What needs to be done
Look below for the line with "確定你把硬碟裡面的東西都備份好，就直接清除磁碟安裝ubuntu吧。<br>" and the line with "- 🔒 Local authentication with JWT"; repeat exactly those two lines and all lines between them, but no pictures.

Source texts of formatted documents
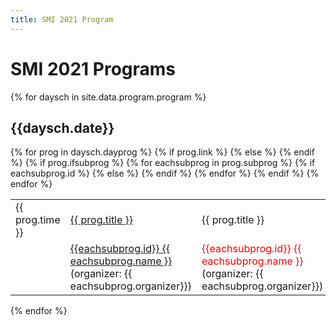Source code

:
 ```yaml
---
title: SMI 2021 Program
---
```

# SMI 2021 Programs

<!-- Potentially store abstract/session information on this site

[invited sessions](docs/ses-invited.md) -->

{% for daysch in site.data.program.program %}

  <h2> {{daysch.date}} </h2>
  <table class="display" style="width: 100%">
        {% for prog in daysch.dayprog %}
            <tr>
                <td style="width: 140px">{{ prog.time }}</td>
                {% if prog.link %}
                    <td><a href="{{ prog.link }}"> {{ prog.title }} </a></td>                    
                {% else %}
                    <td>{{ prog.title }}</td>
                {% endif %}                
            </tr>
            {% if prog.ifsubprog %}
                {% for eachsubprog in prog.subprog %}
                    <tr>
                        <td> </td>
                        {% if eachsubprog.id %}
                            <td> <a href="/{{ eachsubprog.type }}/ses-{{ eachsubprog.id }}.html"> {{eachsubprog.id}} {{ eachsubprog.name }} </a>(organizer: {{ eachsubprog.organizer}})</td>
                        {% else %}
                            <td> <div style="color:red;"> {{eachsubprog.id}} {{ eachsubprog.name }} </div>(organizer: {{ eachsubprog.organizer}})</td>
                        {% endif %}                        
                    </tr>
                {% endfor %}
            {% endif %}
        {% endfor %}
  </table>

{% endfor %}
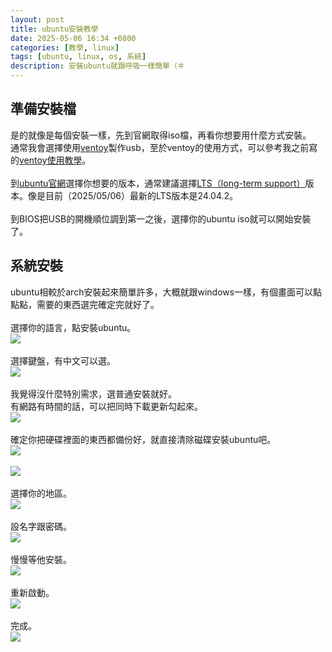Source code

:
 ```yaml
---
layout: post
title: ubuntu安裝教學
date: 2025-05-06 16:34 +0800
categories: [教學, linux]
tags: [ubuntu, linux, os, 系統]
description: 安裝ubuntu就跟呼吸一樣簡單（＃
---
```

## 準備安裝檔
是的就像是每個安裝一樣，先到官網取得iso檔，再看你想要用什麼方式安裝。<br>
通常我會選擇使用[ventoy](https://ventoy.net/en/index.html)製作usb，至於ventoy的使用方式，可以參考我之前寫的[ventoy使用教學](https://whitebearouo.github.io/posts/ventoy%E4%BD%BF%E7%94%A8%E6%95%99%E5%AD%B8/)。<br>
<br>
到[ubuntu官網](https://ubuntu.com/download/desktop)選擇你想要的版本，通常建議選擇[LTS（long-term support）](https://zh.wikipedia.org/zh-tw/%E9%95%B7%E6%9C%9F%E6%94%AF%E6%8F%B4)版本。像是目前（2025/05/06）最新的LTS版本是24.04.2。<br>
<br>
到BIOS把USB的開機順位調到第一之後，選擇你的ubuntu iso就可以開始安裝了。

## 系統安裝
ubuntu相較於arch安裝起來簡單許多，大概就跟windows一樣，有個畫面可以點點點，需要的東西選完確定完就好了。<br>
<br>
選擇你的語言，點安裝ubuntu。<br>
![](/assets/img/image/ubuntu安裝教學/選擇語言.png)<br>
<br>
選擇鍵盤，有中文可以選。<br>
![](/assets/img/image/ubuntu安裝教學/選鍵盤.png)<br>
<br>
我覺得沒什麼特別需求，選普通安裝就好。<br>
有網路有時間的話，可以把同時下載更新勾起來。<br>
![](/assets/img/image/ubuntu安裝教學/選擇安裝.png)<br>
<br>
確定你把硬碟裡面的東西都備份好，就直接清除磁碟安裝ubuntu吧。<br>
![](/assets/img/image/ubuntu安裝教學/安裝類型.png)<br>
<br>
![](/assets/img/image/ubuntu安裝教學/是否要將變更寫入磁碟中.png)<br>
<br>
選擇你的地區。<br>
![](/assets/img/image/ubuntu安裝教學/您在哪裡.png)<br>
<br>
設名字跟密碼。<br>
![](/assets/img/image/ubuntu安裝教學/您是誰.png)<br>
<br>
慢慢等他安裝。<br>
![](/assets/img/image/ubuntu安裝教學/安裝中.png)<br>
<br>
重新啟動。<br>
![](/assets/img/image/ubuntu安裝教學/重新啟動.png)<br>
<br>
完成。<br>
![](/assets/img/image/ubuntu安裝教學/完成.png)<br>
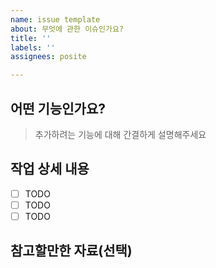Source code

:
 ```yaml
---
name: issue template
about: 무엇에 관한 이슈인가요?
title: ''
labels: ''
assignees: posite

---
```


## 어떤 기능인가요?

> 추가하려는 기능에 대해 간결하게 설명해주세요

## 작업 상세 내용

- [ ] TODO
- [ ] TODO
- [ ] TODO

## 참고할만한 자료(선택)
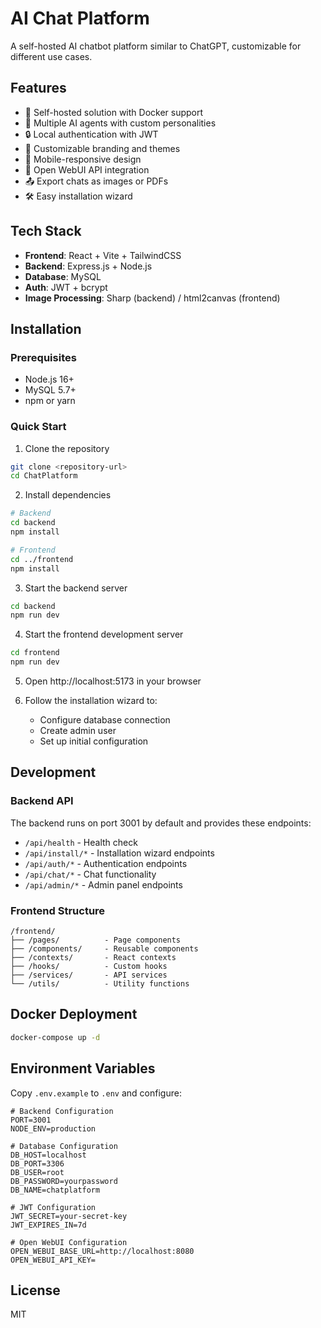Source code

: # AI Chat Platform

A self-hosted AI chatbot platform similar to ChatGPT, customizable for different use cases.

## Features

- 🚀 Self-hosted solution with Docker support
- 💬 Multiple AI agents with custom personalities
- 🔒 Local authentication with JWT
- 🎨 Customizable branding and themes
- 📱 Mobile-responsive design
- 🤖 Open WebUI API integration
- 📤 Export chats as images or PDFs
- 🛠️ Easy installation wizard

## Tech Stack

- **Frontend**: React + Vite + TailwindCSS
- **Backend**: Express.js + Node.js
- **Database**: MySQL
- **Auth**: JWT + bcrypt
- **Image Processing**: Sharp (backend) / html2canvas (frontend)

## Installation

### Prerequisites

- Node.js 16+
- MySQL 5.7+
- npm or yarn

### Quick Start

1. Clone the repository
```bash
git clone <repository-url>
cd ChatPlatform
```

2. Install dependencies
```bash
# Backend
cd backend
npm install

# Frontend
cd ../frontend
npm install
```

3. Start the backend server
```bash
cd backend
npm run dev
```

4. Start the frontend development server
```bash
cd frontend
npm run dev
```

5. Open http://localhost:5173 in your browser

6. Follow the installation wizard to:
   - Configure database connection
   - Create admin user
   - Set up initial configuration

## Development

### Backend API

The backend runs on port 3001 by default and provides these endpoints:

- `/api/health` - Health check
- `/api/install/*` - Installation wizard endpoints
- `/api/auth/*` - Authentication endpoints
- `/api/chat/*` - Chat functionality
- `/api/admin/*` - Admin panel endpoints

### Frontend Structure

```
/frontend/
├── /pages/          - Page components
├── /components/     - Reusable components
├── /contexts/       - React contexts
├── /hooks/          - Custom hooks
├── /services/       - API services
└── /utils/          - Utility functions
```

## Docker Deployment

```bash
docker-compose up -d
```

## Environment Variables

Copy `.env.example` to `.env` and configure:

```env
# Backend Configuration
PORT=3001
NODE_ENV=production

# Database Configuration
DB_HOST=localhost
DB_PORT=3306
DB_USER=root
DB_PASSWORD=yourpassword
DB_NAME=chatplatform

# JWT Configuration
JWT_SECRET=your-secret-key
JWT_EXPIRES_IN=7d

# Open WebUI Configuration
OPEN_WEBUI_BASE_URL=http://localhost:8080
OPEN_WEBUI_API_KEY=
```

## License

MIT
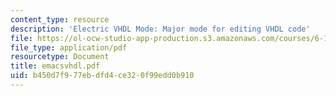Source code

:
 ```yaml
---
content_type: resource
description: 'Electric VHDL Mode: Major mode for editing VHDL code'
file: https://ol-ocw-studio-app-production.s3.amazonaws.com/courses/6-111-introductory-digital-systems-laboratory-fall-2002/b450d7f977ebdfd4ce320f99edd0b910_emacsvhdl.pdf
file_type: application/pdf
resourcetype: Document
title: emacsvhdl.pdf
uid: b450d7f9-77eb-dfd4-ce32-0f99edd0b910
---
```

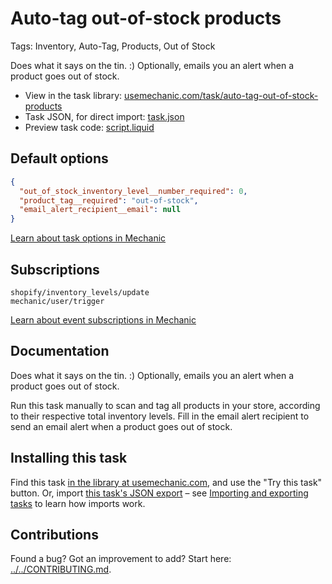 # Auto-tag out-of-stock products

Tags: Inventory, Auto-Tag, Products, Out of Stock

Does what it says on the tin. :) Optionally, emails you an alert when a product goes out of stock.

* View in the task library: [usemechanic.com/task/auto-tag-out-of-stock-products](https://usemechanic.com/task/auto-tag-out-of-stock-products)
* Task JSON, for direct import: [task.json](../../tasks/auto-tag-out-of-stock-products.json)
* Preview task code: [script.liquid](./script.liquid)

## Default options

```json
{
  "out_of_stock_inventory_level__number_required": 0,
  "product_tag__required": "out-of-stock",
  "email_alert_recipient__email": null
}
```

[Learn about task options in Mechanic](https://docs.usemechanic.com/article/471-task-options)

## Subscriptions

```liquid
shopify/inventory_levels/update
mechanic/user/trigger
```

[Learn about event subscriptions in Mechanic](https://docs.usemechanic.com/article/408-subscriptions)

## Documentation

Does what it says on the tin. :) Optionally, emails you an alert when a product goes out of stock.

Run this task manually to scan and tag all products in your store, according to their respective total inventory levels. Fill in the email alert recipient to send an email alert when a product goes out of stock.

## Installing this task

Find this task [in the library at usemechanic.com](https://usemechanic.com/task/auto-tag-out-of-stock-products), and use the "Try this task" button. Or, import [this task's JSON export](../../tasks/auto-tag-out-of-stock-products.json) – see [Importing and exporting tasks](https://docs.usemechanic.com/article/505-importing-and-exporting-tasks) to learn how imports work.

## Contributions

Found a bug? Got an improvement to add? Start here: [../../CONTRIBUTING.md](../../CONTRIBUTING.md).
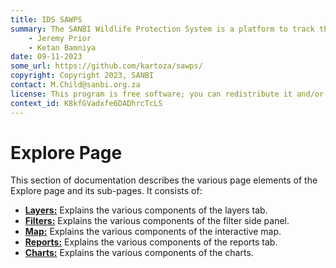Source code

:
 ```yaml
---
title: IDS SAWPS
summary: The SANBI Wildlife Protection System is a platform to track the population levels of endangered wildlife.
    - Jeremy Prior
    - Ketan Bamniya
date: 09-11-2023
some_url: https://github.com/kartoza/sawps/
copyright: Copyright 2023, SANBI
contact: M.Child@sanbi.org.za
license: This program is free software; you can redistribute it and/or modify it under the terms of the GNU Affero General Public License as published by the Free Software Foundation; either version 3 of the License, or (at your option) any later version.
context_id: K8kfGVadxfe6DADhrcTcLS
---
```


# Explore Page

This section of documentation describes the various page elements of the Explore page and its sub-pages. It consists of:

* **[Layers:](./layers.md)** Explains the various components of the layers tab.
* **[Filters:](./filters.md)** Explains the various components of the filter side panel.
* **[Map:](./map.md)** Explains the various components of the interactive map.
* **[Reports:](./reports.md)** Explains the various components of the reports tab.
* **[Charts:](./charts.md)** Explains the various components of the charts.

Written solution
確定你把硬碟裡面的東西都備份好，就直接清除磁碟安裝ubuntu吧。<br>
![](/assets/img/image/ubuntu安裝教學/安裝類型.png)<br>
<br>
![](/assets/img/image/ubuntu安裝教學/是否要將變更寫入磁碟中.png)<br>
<br>
選擇你的地區。<br>
![](/assets/img/image/ubuntu安裝教學/您在哪裡.png)<br>
<br>
設名字跟密碼。<br>
![](/assets/img/image/ubuntu安裝教學/您是誰.png)<br>
<br>
慢慢等他安裝。<br>
![](/assets/img/image/ubuntu安裝教學/安裝中.png)<br>
<br>
重新啟動。<br>
![](/assets/img/image/ubuntu安裝教學/重新啟動.png)<br>
<br>
完成。<br>
![](/assets/img/image/ubuntu安裝教學/完成.png)<br>
Source code

:
 ```yaml
---
name: issue template
about: 무엇에 관한 이슈인가요?
title: ''
labels: ''
assignees: posite

---
```


## 어떤 기능인가요?

> 추가하려는 기능에 대해 간결하게 설명해주세요

## 작업 상세 내용

- [ ] TODO
- [ ] TODO
- [ ] TODO

## 참고할만한 자료(선택)
Source code

: # AI Chat Platform

A self-hosted AI chatbot platform similar to ChatGPT, customizable for different use cases.

## Features

- 🚀 Self-hosted solution with Docker support
- 💬 Multiple AI agents with custom personalities
- 🔒 Local authentication with JWT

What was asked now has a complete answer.